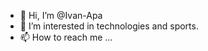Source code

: - 👋 Hi, I’m @Ivan-Apa
- 👀 I’m interested in technologies and sports.
- 📫 How to reach me ...

<!---
Ivan-Apa/Ivan-Apa is a ✨ special ✨ repository because its `README.md` (this file) appears on your GitHub profile.
You can click the Preview link to take a look at your changes.
--->
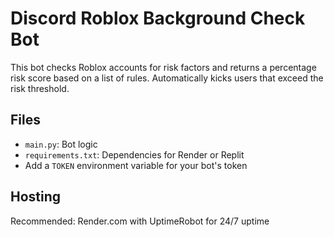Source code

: 
# Discord Roblox Background Check Bot

This bot checks Roblox accounts for risk factors and returns a percentage risk score based on a list of rules. Automatically kicks users that exceed the risk threshold.

## Files
- `main.py`: Bot logic
- `requirements.txt`: Dependencies for Render or Replit
- Add a `TOKEN` environment variable for your bot's token

## Hosting
Recommended: Render.com with UptimeRobot for 24/7 uptime
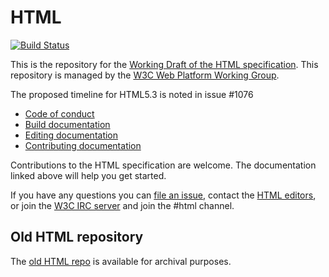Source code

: # HTML

[![Build Status](https://travis-ci.org/w3c/html.svg?branch=master)](https://travis-ci.org/w3c/html)

This is the repository for the [Working Draft of the HTML specification](https://w3c.github.io/html/). This repository is managed by the [W3C Web Platform Working Group](https://www.w3.org/WebPlatform/WG/).

The proposed timeline for HTML5.3 is noted in issue #1076

* [Code of conduct](docs/conduct.md)
* [Build documentation](docs/build-documentation.md)
* [Editing documentation](docs/editing-documentation.md)
* [Contributing documentation](docs/contributing-documentation.md)

Contributions to the HTML specification are welcome. The documentation linked above will help you get started.

If you have any questions you can [file an issue](https://github.com/w3c/html/issues/), contact the <a href="mailto:team-html-editors@w3.org">HTML editors</a>, or join the [W3C IRC server](http://irc.w3.org/) and join the #html channel.

## Old HTML repository

The [old HTML repo](https://github.com/w3c/html-old) is available for archival purposes.
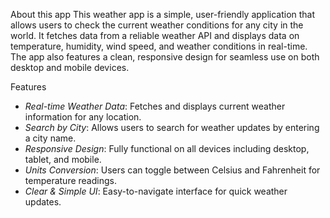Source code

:About this app
This weather app is a simple, user-friendly application that allows users to check the current weather conditions for any city in the world. It fetches data from a reliable weather API and displays data on temperature, humidity, wind speed, and weather conditions in real-time. The app also features a clean, responsive design for seamless use on both desktop and mobile devices.

Features
- *Real-time Weather Data*: Fetches and displays current weather information for any location.
- *Search by City*: Allows users to search for weather updates by entering a city name.
- *Responsive Design*: Fully functional on all devices including desktop, tablet, and mobile.
- *Units Conversion*: Users can toggle between Celsius and Fahrenheit for temperature readings.
- *Clear & Simple UI*: Easy-to-navigate interface for quick weather updates.

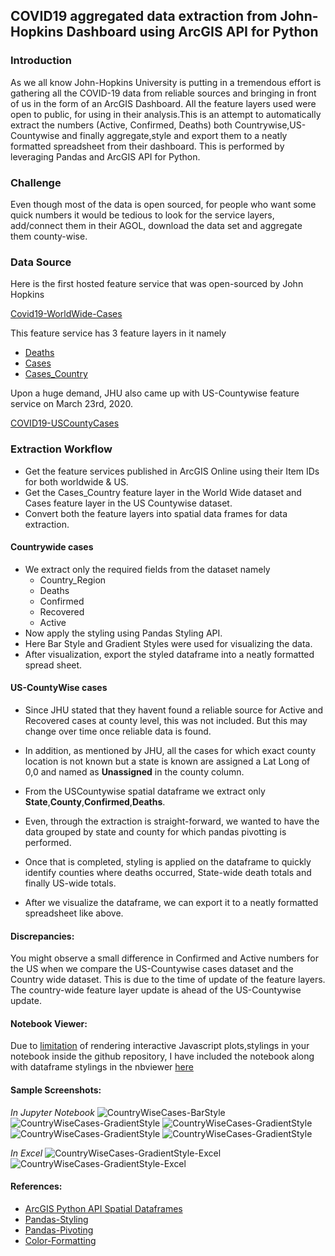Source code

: ## COVID19 aggregated data extraction from John-Hopkins Dashboard using ArcGIS API for Python

### Introduction
As we all know John-Hopkins University is putting in a tremendous effort is gathering all the COVID-19 data from reliable sources and bringing in front of us in the form of an ArcGIS Dashboard.
All the feature layers used were open to public, for using in their analysis.This is an attempt to automatically extract the numbers (Active, Confirmed, Deaths) both Countrywise,US-Countywise and finally aggregate,style and export them to a neatly formatted spreadsheet from their dashboard. This is performed by leveraging Pandas and ArcGIS API for Python.

### Challenge
Even though most of the data is open sourced, for people who want some quick numbers it would be tedious to look for the service layers, add/connect them in their AGOL, download the data set and aggregate them county-wise.

### Data Source
Here is the first hosted feature service that was open-sourced by John Hopkins

[Covid19-WorldWide-Cases](https://www.arcgis.com/home/item.html?id=c0b356e20b30490c8b8b4c7bb9554e7c)

This feature service has 3 feature layers in it namely

* [Deaths](https://services1.arcgis.com/0MSEUqKaxRlEPj5g/arcgis/rest/services/ncov_cases/FeatureServer/0)
* [Cases](https://services1.arcgis.com/0MSEUqKaxRlEPj5g/arcgis/rest/services/ncov_cases/FeatureServer/1)
* [Cases_Country](https://services1.arcgis.com/0MSEUqKaxRlEPj5g/arcgis/rest/services/ncov_cases/FeatureServer/2)

Upon a huge demand, JHU also came up with US-Countywise feature service on March 23rd, 2020.

[COVID19-USCountyCases](https://www.arcgis.com/home/item.html?id=628578697fb24d8ea4c32fa0c5ae1843)


### Extraction Workflow

* Get the feature services published in ArcGIS Online using their Item IDs for both worldwide & US.
* Get the Cases_Country feature layer in the World Wide dataset and Cases feature layer in the US Countywise dataset.
* Convert both the feature layers into spatial data frames for data extraction.

#### Countrywide cases
* We extract only the required fields from the dataset namely
    * Country_Region
    * Deaths
    * Confirmed
    * Recovered
    * Active
* Now apply the styling using Pandas Styling API. 
* Here Bar Style and Gradient Styles were used for visualizing the data.
* After visualization, export the styled dataframe into a neatly formatted spread sheet.

#### US-CountyWise cases
* Since JHU stated that they havent found a reliable source for Active and Recovered cases at county level, this was not included. But this may change over time once reliable data is found.

* In addition, as mentioned by JHU, all the cases for which exact county location is not known but a state is known are assigned a Lat Long of 0,0 and named as **Unassigned** in the county column.

* From the USCountywise spatial dataframe we extract only **State**,**County**,**Confirmed**,**Deaths**.

* Even, through the extraction is straight-forward, we wanted to have the data grouped by state and county for which pandas pivotting is performed.

* Once that is completed, styling is applied on the dataframe to quickly identify counties where deaths occurred, State-wide death totals and finally US-wide totals.

* After we visualize the dataframe, we can export it to a neatly formatted spreadsheet like above.

#### Discrepancies:
You might observe a small difference in Confirmed and Active numbers for the US when we compare the US-Countywise cases dataset and the Country wide dataset. This is due to the time of update of the feature layers. The country-wide feature layer update is ahead of the US-Countywise update.

#### Notebook Viewer:
Due to [limitation](https://help.github.com/en/github/managing-files-in-a-repository/working-with-jupyter-notebook-files-on-github) of rendering interactive Javascript plots,stylings in your notebook inside the github repository, I have included the notebook along with dataframe stylings in the nbviewer [here](https://nbviewer.jupyter.org/github/rvg296/Covid19-JHUDashboard-Data-Extraction/blob/master/Covid19-Numbers-Extraction.ipynb#)


#### Sample Screenshots:

*In Jupyter Notebook*
![](/images/Country-BarStyle.PNG "CountryWiseCases-BarStyle")
![](/images/Country-GradientStyle.PNG "CountryWiseCases-GradientStyle")
![](/images/US-County-Part1.PNG "CountryWiseCases-GradientStyle")
![](/images/US-County-Part2.PNG "CountryWiseCases-GradientStyle")
![](/images/US-County-Part3.PNG "CountryWiseCases-GradientStyle")


*In Excel*
![](/images/Country-Gradient-Excel.PNG "CountryWiseCases-GradientStyle-Excel")
![](/images/US-County-Excel.PNG "CountryWiseCases-GradientStyle-Excel")


#### References:
* [ArcGIS Python API Spatial Dataframes](https://developers.arcgis.com/python/guide/introduction-to-the-spatial-dataframe/)
* [Pandas-Styling](https://pandas.pydata.org/pandas-docs/stable/user_guide/style.html)
* [Pandas-Pivoting](https://pandas.pydata.org/pandas-docs/stable/reference/api/pandas.DataFrame.pivot.html)
* [Color-Formatting](https://www.rapidtables.com/web/color/html-color-codes.html)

########################################

* [BRIEF]:
Throughout the data above, report every line that contains the string "sourced".

* [RESPONSE]:
Even though most of the data is open sourced, for people who want some quick numbers it would be tedious to look for the service layers, add/connect them in their AGOL, download the data set and aggregate them county-wise.
Here is the first hosted feature service that was open-sourced by John Hopkins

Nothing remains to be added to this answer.